[Rendered images with source text]

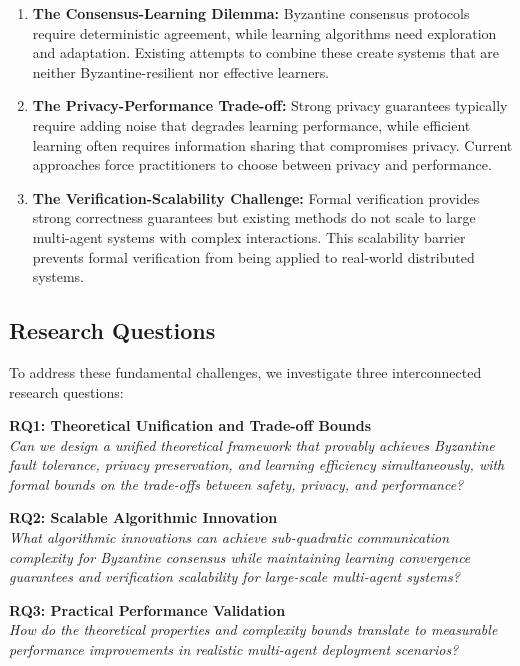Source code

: \documentclass[conference]{IEEEtran}
\begin{document}
\begin{enumerate}
    \item \textbf{The Consensus-Learning Dilemma:} Byzantine consensus protocols require deterministic agreement, while learning algorithms need exploration and adaptation. Existing attempts to combine these create systems that are neither Byzantine-resilient nor effective learners.
    
    \item \textbf{The Privacy-Performance Trade-off:} Strong privacy guarantees typically require adding noise that degrades learning performance, while efficient learning often requires information sharing that compromises privacy. Current approaches force practitioners to choose between privacy and performance.
    
    \item \textbf{The Verification-Scalability Challenge:} Formal verification provides strong correctness guarantees but existing methods do not scale to large multi-agent systems with complex interactions. This scalability barrier prevents formal verification from being applied to real-world distributed systems.
\end{enumerate}

\subsection{Research Questions}

To address these fundamental challenges, we investigate three interconnected research questions:

\textbf{RQ1: Theoretical Unification and Trade-off Bounds}\\
\textit{Can we design a unified theoretical framework that provably achieves Byzantine fault tolerance, privacy preservation, and learning efficiency simultaneously, with formal bounds on the trade-offs between safety, privacy, and performance?}

\textbf{RQ2: Scalable Algorithmic Innovation}\\
\textit{What algorithmic innovations can achieve sub-quadratic communication complexity for Byzantine consensus while maintaining learning convergence guarantees and verification scalability for large-scale multi-agent systems?}

\textbf{RQ3: Practical Performance Validation}\\
\textit{How do the theoretical properties and complexity bounds translate to measurable performance improvements in realistic multi-agent deployment scenarios?}
\end{document}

#### [Exercise prompt]
Pick each line holding the word "these" out of the data and copy it.

#### [Written answer]
    \item \textbf{The Consensus-Learning Dilemma:} Byzantine consensus protocols require deterministic agreement, while learning algorithms need exploration and adaptation. Existing attempts to combine these create systems that are neither Byzantine-resilient nor effective learners.
To address these fundamental challenges, we investigate three interconnected research questions:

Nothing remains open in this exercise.